Tuesday, July 11, 2017

"This Must Be the Place," by Maggie O'Farrell

I love short stories and the occasional nonfiction book (memoirs, etc.), both of which I have been reading lately, but it is always good to get back to novels; novels feel like home. Exciting, different, familiar, loud, quiet, attention-grabbing, subtle versions of home, yes. But home. Maggie O’Farrell’s novel, “This Must Be the Place” (Knopf, 2016) has original (but familiar too) characters, intriguing relationships among the characters, and a satisfyingly unpredictable plot that in the end makes sense. The writing is masterful, without showing off or drawing too much attention to itself. I don’t want to say too much about the plot or risk giving away any of the secrets. But here’s a taste: the main character, Daniel, an academic, spends his life going back and forth among New York, California, and Ireland. He has two sets of children in two places far apart, and has been devastated by not being able to see one set for many years. He loves his wife and younger children now, but there is a huge secret about his family that has to stay hidden, and this secret dominates much of their lives.

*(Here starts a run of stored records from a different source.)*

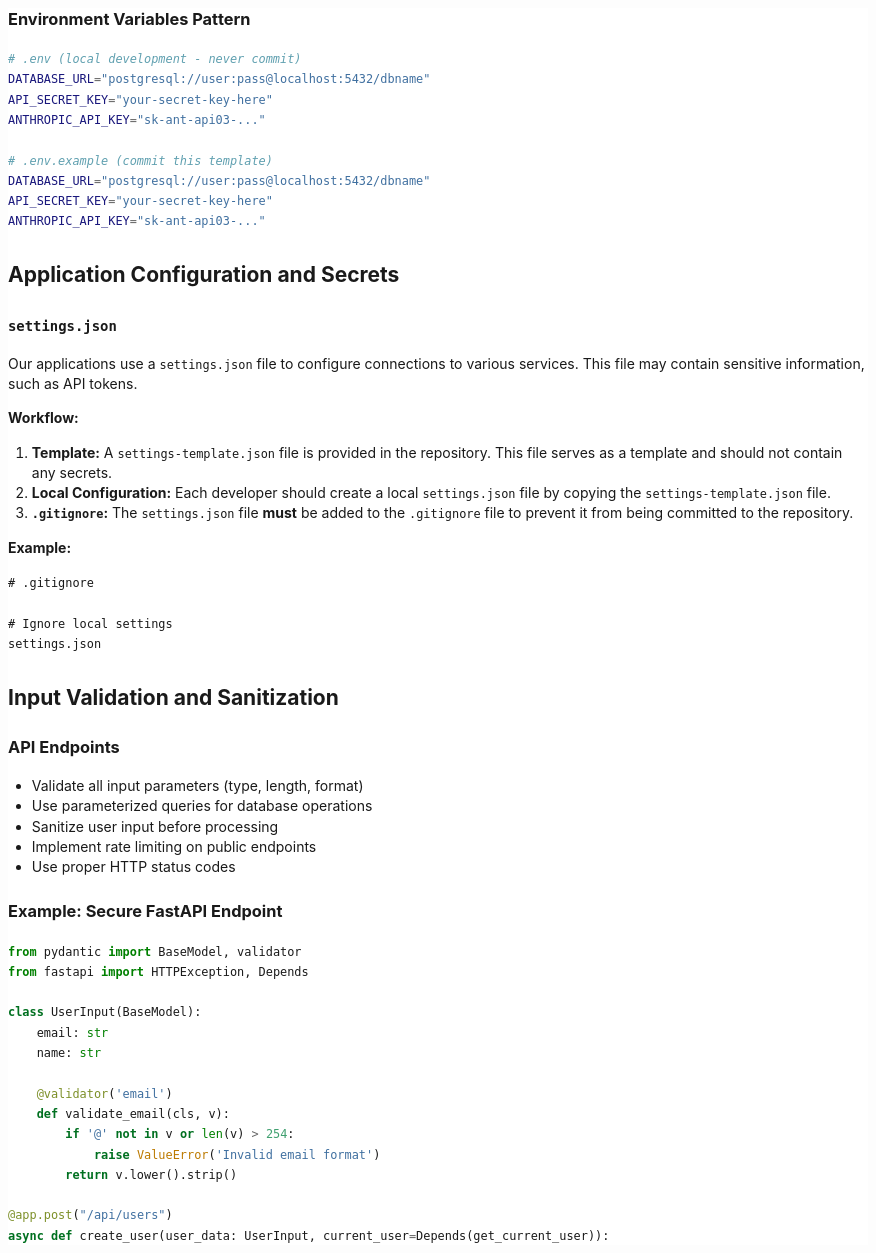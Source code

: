 ### Environment Variables Pattern
```bash
# .env (local development - never commit)
DATABASE_URL="postgresql://user:pass@localhost:5432/dbname"
API_SECRET_KEY="your-secret-key-here"
ANTHROPIC_API_KEY="sk-ant-api03-..."

# .env.example (commit this template)
DATABASE_URL="postgresql://user:pass@localhost:5432/dbname"
API_SECRET_KEY="your-secret-key-here"
ANTHROPIC_API_KEY="sk-ant-api03-..."
```

## Application Configuration and Secrets

### `settings.json`

Our applications use a `settings.json` file to configure connections to various services. This file may contain sensitive information, such as API tokens.

**Workflow:**

1.  **Template:** A `settings-template.json` file is provided in the repository. This file serves as a template and should not contain any secrets.
2.  **Local Configuration:** Each developer should create a local `settings.json` file by copying the `settings-template.json` file.
3.  **`.gitignore`:** The `settings.json` file **must** be added to the `.gitignore` file to prevent it from being committed to the repository.

**Example:**

```
# .gitignore

# Ignore local settings
settings.json
```

## Input Validation and Sanitization

### API Endpoints
- Validate all input parameters (type, length, format)
- Use parameterized queries for database operations
- Sanitize user input before processing
- Implement rate limiting on public endpoints
- Use proper HTTP status codes

### Example: Secure FastAPI Endpoint
```python
from pydantic import BaseModel, validator
from fastapi import HTTPException, Depends

class UserInput(BaseModel):
    email: str
    name: str

    @validator('email')
    def validate_email(cls, v):
        if '@' not in v or len(v) > 254:
            raise ValueError('Invalid email format')
        return v.lower().strip()

@app.post("/api/users")
async def create_user(user_data: UserInput, current_user=Depends(get_current_user)):
```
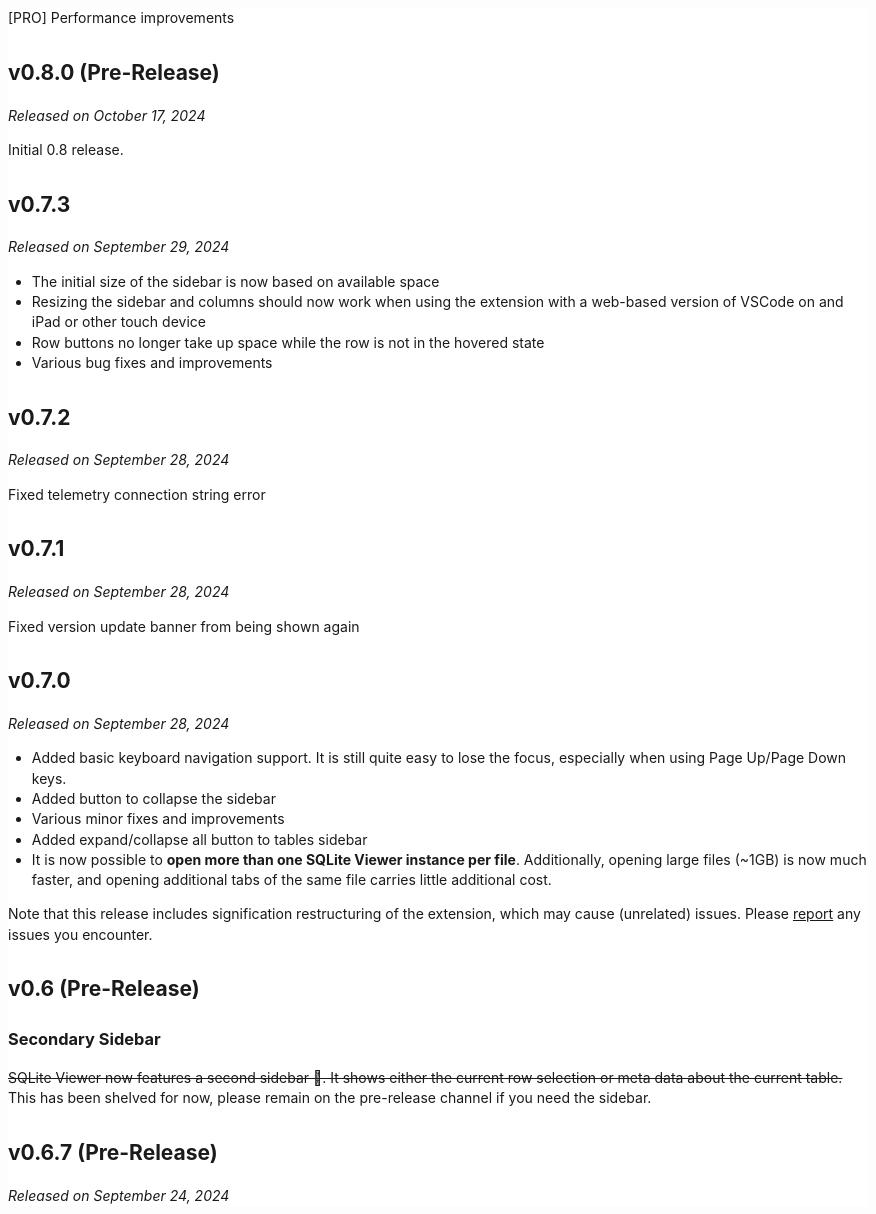 [PRO] Performance improvements

## v0.8.0 (Pre-Release)
_Released on October 17, 2024_

Initial 0.8 release.

## v0.7.3
_Released on September 29, 2024_

- The initial size of the sidebar is now based on available space
- Resizing the sidebar and columns should now work when using the extension with a web-based version of VSCode on and iPad or other touch device
- Row buttons no longer take up space while the row is not in the hovered state
- Various bug fixes and improvements

## v0.7.2
_Released on September 28, 2024_

Fixed telemetry connection string error

## v0.7.1
_Released on September 28, 2024_

Fixed version update banner from being shown again

## v0.7.0
_Released on September 28, 2024_

- Added basic keyboard navigation support. It is still quite easy to lose the focus, especially when using Page Up/Page Down keys.
- Added button to collapse the sidebar
- Various minor fixes and improvements
- Added expand/collapse all button to tables sidebar
- It is now possible to __open more than one SQLite Viewer instance per file__. 
  Additionally, opening large files (~1GB) is now much faster, and opening additional tabs of the same file carries little additional cost.

Note that this release includes signification restructuring of the extension, which may cause (unrelated) issues.
Please [report](https://github.com/qwtel/sqlite-viewer-vscode/issues) any issues you encounter. 

## v0.6 (Pre-Release)
### Secondary Sidebar
~~SQLite Viewer now features a second sidebar 🎉. It shows either the current row selection or meta data about the current table.~~
This has been shelved for now, please remain on the pre-release channel if you need the sidebar.

## v0.6.7 (Pre-Release)
_Released on September 24, 2024_

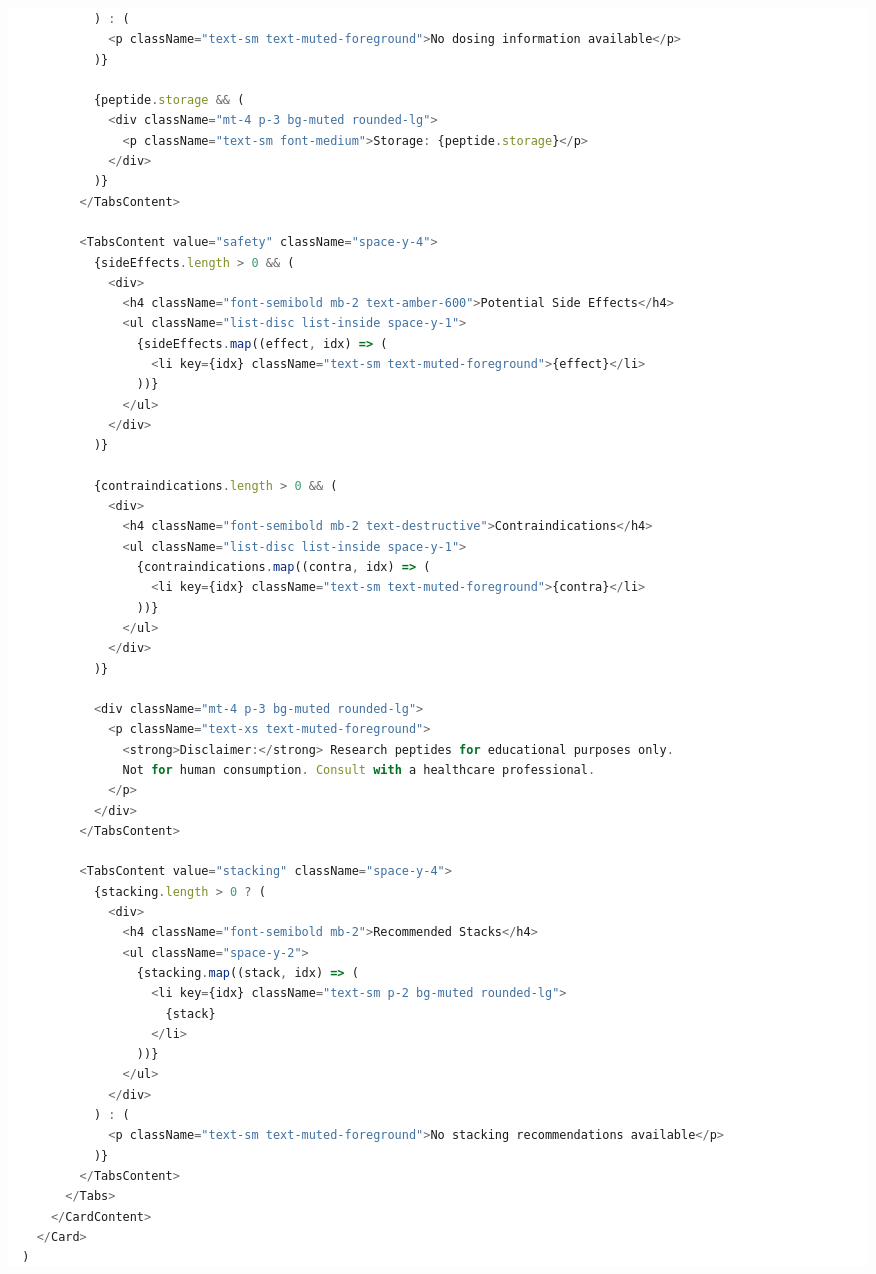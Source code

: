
 ```typescript
            ) : (
              <p className="text-sm text-muted-foreground">No dosing information available</p>
            )}

            {peptide.storage && (
              <div className="mt-4 p-3 bg-muted rounded-lg">
                <p className="text-sm font-medium">Storage: {peptide.storage}</p>
              </div>
            )}
          </TabsContent>

          <TabsContent value="safety" className="space-y-4">
            {sideEffects.length > 0 && (
              <div>
                <h4 className="font-semibold mb-2 text-amber-600">Potential Side Effects</h4>
                <ul className="list-disc list-inside space-y-1">
                  {sideEffects.map((effect, idx) => (
                    <li key={idx} className="text-sm text-muted-foreground">{effect}</li>
                  ))}
                </ul>
              </div>
            )}

            {contraindications.length > 0 && (
              <div>
                <h4 className="font-semibold mb-2 text-destructive">Contraindications</h4>
                <ul className="list-disc list-inside space-y-1">
                  {contraindications.map((contra, idx) => (
                    <li key={idx} className="text-sm text-muted-foreground">{contra}</li>
                  ))}
                </ul>
              </div>
            )}

            <div className="mt-4 p-3 bg-muted rounded-lg">
              <p className="text-xs text-muted-foreground">
                <strong>Disclaimer:</strong> Research peptides for educational purposes only. 
                Not for human consumption. Consult with a healthcare professional.
              </p>
            </div>
          </TabsContent>

          <TabsContent value="stacking" className="space-y-4">
            {stacking.length > 0 ? (
              <div>
                <h4 className="font-semibold mb-2">Recommended Stacks</h4>
                <ul className="space-y-2">
                  {stacking.map((stack, idx) => (
                    <li key={idx} className="text-sm p-2 bg-muted rounded-lg">
                      {stack}
                    </li>
                  ))}
                </ul>
              </div>
            ) : (
              <p className="text-sm text-muted-foreground">No stacking recommendations available</p>
            )}
          </TabsContent>
        </Tabs>
      </CardContent>
    </Card>
  )
```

There is also another secret about his past, regarding his first true love, that he is suddenly reminded of and feels he has to investigate, a secret that intersects with his current life as well. As in most of my favorite novels, though, the important things are the characters, and marriage and family, and how intricately different they are in many ways, yet so similar in other ways. O’Farrell manages a beautiful balance between the unpredictable and surprising, on the one hand, and the known and recognizable, on the other. This is a rich, full novel that I thoroughly enjoyed reading.